Original Author: Deborah Hardoon, Poverty & Inequality Lead | Development Initiatives 


The Leave No One Behind commitment puts the most marginalised and vulnerable people at the centre of efforts to reduce poverty and inequality around the world. This requires the identification and targeting of the furthest behind as well as empowering individuals and groups to challenge the structural drivers of exclusion that they face, including in the process of generating data and evidence. 

Intersectional analysis of multidimensional poverty data to identify who is furthest behind 

Data that measures multiple dimensions of poverty and includes variables that can enable a disaggregated analysis, by things like gender, geography and their intersection, can tell us who is furthest behind and on what dimensions of poverty. Quantitative data collected through censuses, nationally-representative household surveys such as the DHS or MICs  programmes, or by international agencies seeking comparable statistics on health or economic outcomes can be extremely detailed, granular and useful for ensuring that policies and programmes target the outcomes that matter for the furthest behind. 

But it is limited. Coverage of these data sets can often miss the most marginalised groups; homeless or incarcerated populations for example often do not feature in these survey samples. A lot of this data is several years out of date. It may also fail to ask the most locally-relevant questions with respect to the dimensions of poverty that really matter, identify the sensitive or stigmatising variables, such as ethnicity, or sexuality, that are the basis for people’s exclusion, or relate to the particular policy questions that national actors are grappling with. 


Meaningful inclusion of people throughout the data life cycle to shift power imbalances

Beyond focussed targeting, a LNOB approach should also seek to challenge the structural drivers of inequality that exclude people in the first place. Data and evidence can help to shed light on what these drivers are, and what barriers to inclusion people face. Statistical analysis of the data sets described above can start to identify potential causal relationships, complemented by a range of more qualitative analysis, reviewing the political economy for example, can help to understand why there may be measurable inequalities between different groups.

But this can only take you so far. Analysis that recognises the furthest behind as only as passive data points will fail to use the opportunity of the process of data collection, analysis and dissemination to change how people can have a voice and be empowered in their own development.


Nationally owned and inclusive data can address many of the limitations associated with commonly used internationally comparable data sets. 


Data landscaping recognises the importance of an integrated and sustainable data ecosystem as foundational to any data analysis 

DI’s systematic ‘data landscaping’ reviews not only the indicators that can tell you about people’s outcomes in existing data sets, but also the quality of that data, the infrastructure that sits behind it and its integration with the wider data ecosystem. If data is to be used systematically to leave no one behind, it needs to be consistently robust, timely and relevant, with data use embedded within decision making structures and institutions. 

We identified how nationally-owned administrative data in particular has the potential to be the most vital, timely and relevant sources of data that can practicably inform decision making. Thai data is asking relevant questions to inform policies, because it’s collecting data at the point of service delivery, in the language of the departments and ministries that make sense in the national context. But unfortunately, this is yet to fulfil its potential in many countries, in part due to development finance in support of statistics not giving sufficient focus towards strengthening these systems in a coherent way that promotes national ownership.
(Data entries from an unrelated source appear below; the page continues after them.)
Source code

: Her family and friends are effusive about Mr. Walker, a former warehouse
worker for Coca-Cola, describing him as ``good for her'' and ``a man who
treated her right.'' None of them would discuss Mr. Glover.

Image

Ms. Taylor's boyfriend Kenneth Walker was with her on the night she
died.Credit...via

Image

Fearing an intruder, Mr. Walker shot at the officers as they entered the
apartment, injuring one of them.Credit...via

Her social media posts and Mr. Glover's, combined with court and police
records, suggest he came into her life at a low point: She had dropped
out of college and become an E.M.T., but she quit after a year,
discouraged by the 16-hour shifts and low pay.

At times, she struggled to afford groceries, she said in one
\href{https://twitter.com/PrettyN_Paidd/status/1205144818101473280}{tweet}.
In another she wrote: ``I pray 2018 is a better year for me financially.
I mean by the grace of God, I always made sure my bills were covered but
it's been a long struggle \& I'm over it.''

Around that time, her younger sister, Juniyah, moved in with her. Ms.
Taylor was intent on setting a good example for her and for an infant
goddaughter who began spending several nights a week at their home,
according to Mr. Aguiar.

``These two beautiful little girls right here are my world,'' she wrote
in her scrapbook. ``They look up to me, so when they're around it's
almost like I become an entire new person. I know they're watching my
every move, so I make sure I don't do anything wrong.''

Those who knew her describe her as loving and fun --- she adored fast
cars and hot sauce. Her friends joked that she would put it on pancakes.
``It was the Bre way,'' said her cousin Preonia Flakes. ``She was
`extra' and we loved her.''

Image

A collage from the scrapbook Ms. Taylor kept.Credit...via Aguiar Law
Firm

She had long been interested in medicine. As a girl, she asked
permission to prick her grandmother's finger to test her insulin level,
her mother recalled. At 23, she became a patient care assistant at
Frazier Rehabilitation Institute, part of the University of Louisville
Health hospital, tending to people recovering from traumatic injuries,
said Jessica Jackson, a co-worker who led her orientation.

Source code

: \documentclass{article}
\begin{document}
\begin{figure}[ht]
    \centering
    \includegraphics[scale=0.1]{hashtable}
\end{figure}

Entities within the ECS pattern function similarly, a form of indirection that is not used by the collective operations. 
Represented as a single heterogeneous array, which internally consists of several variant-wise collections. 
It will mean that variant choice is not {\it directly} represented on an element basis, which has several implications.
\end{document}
This is a topic of focus in the upcoming Global Partnership 2022 Effective Development Co-operation Summit.


A foundational data ecosystem

Source: Development Initiatives, 2020. Digital civil registration and legal identity systems: A joined-up approach to leave no one behind. Chapter 4.See Figure 11: First steps for a sustainable data ecosystem to improve service delivery.


Community-generated data can fill in important gaps 

The process of collecting, managing, analysing and sharing data can also play a role in challenging the norms and power dynamics that can drive inequalities. By putting people and their interests at the centre of the data lifecycle, rather than simply being subjects of diagnostics, the data process itself can be a powerful tool to leave no one behind.   

We have been working with the Leave No One Behind Partnership to support efforts to put data that captures people’s lived experiences, priorities and interests at the heart of decision-making spaces. Seven different country coalitions have identified population groups or issues where the data is inadequate to ensure informed decision making, and have been working to fill these gaps with community generated data (CGD). 

CGD is different from official statistics. The resources, data collection systems and infrastructure are not comparable. But that does not make this data invalid, rather, when collected, stored, analysed and shared using a transparent and robust approach, it can provide essential insights that the most rigorous survey would miss. DI are supporting these coalitions to ensure transparency and robustness in the CGD process, so this data can be used effectively to empower marginalised groups, by making their voices heard and count and influence decking making.